The Transition Towards Added Value

Source: Future of Manufacturing Council, World Economic Forum.

The manufacturing sector is subject to transitions as economies develop, and so do their capabilities. Three stages can be identified with a growing level of added value and complexity, each characterized by different manufacturing strategies and policies.

  • Comparative advantages. In the earlier stages, the concerns are about what comparative advantages a country already has because of its factor endowments. Some may be permanent (e.g., resources), while others may be temporary (e.g., low-cost labor). This stage tends to be factor-driven and can be implemented with limited capital investments and relatively low capabilities. The share of manufacturing in the national GDP increases rapidly.
  • Competitiveness. Later, the focus moves on improving comparative advantages through strategies to promote competitiveness (technology, infrastructure, education, finance, etc.). For instance, investments in infrastructures such as ports, rail, and highways generally promote the competitiveness of the area they are taking place in. This stage tends to be efficiency-driven and requires higher levels of capital accumulation and skilled labor.
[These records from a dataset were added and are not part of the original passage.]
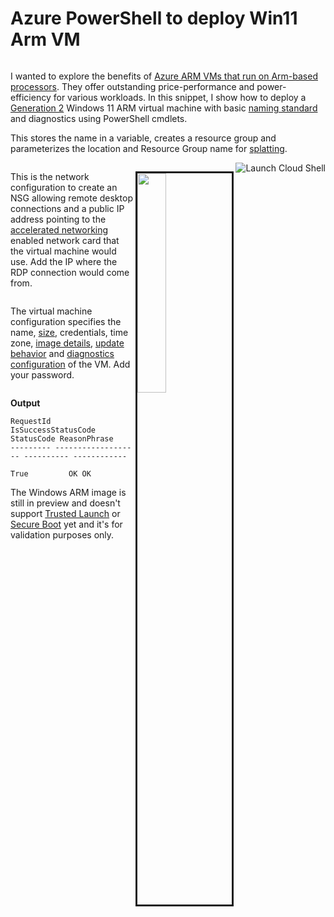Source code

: # Azure PowerShell to deploy Win11 Arm VM


<link rel="stylesheet" href="https://cdn.jsdelivr.net/gh/highlightjs/cdn-release@11.7.0/build/styles/atom-one-dark-reasonable.min.css">
<script src="https://cdn.jsdelivr.net/gh/highlightjs/cdn-release@11.7.0/build/highlight.min.js"></script>
<script src="https://cdnjs.cloudflare.com/ajax/libs/highlight.js/11.7.0/languages/powershell.min.js"></script>

<script>
  let fetchRes = fetch("https://dev.azure.com/ayn/PowerShell/_apis/git/repositories/4d348186-f42e-4ea5-9ed0-ec47530caee1/items?path=/AzVM.ps1&api-version=7.0")

  fetchRes.then(response => response.clone().text()).then(data => {const lines = data.split("\n");
    document.getElementById("code1").textContent = lines.slice(1, 4).join("\n");
    document.getElementById("code2").textContent = lines.slice(6, 13).join("\n");
    document.getElementById("code3").textContent = lines.slice(15, 23).join("\n");
    hljs.highlightElement(document.getElementById("code1"));
    hljs.highlightElement(document.getElementById("code2"));
    hljs.highlightElement(document.getElementById("code3"));
  })
</script>

<pre id="code"></pre>

I wanted to explore the benefits of [Azure ARM VMs that run on Arm-based processors][1]. They offer outstanding price-performance and power-efficiency for various workloads. In this snippet, I show how to deploy a [Generation 2][2] Windows 11 ARM virtual machine with basic [naming standard][11] and diagnostics using PowerShell cmdlets.

This stores the name in a variable, creates a resource group and parameterizes the location and Resource Group name for [splatting][3].


<a href="https://shell.azure.com/powershell" target="_blank">
   <img align="right" src="https://learn.microsoft.com/azure/cloud-shell/media/embed-cloud-shell/launch-cloud-shell-1.png" alt="Launch Cloud Shell">
</a>


<pre id="code1" class="powershell"></pre>


<img align="right" src="https://dev-to-uploads.s3.amazonaws.com/uploads/articles/9ki4cvu8jf2i1r0v9f7l.png" width="30%"  border="3"/>


This is the network configuration to create an NSG allowing remote desktop connections and a public IP address pointing to the [accelerated networking][4] enabled network card that the virtual machine would use. Add the IP where the RDP connection would come from.

<pre id="code2" class="powershell"></pre>

The virtual machine configuration specifies the name, [size][5], credentials, time zone, [image details][10], [update behavior][6] and [diagnostics configuration][7] of the VM. Add your password.

<pre id="code3" class="powershell"></pre>

**Output**

```
RequestId IsSuccessStatusCode StatusCode ReasonPhrase
--------- ------------------- ---------- ------------
                         True         OK OK
```



The Windows ARM image is still in preview and doesn't support [Trusted Launch][8] or [Secure Boot][9] yet and it's for validation purposes only.

[1]:  <https://azure.microsoft.com/en-us/blog/azure-virtual-machines-with-ampere-altra-arm-based-processors-generally-available/>
[2]:  <https://learn.microsoft.com/en-us/azure/virtual-machines/generation-2#features-and-capabilities>
[3]:  <https://learn.microsoft.com/en-us/powershell/module/microsoft.powershell.core/about/about_splatting>
[4]:  <https://learn.microsoft.com/en-us/azure/virtual-network/accelerated-networking-overview>
[5]:  <https://learn.microsoft.com/en-us/azure/virtual-machines/epsv5-epdsv5-series>
[6]:  <https://learn.microsoft.com/en-us/azure/virtual-machines/automatic-vm-guest-patching#azure-powershell-when-creating-a-windows-vm>
[7]:  <https://learn.microsoft.com/en-us/troubleshoot/azure/virtual-machines/boot-diagnostics>
[8]:  <https://learn.microsoft.com/en-us/azure/virtual-machines/trusted-launch>
[9]:  <https://learn.microsoft.com/en-us/azure/security/fundamentals/secure-boot>
[10]: <https://azuremarketplace.microsoft.com/en-us/marketplace/apps/microsoftwindowsdesktop.windows11preview-arm64>
[11]: <https://learn.microsoft.com/en-us/azure/cloud-adoption-framework/ready/azure-best-practices/resource-naming>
As a national economy matures, the share of manufacturing in the GDP levels off and may start to decline with the development of services.
  • Capabilities. In an advanced stage, maintaining and improving competitiveness in light of declining comparative advantages facing global competition becomes a priority. Some nations may be developing their own comparative advantages and competitiveness, undermining the competitiveness of others, and inciting them to develop new forms of added value. This stage tends to be innovation-driven and requires a convergence of corporate, government, and social interests to develop capabilities that are investment and skill intensive. Usually, a decline in the GDP share of manufacturing is observed.

These stages are not necessarily sequential since a country can move directly to a higher stage. It can take place when a developing economy enables foreign investments that are able to bring in capabilities that otherwise would not be developed locally in the short or medium terms.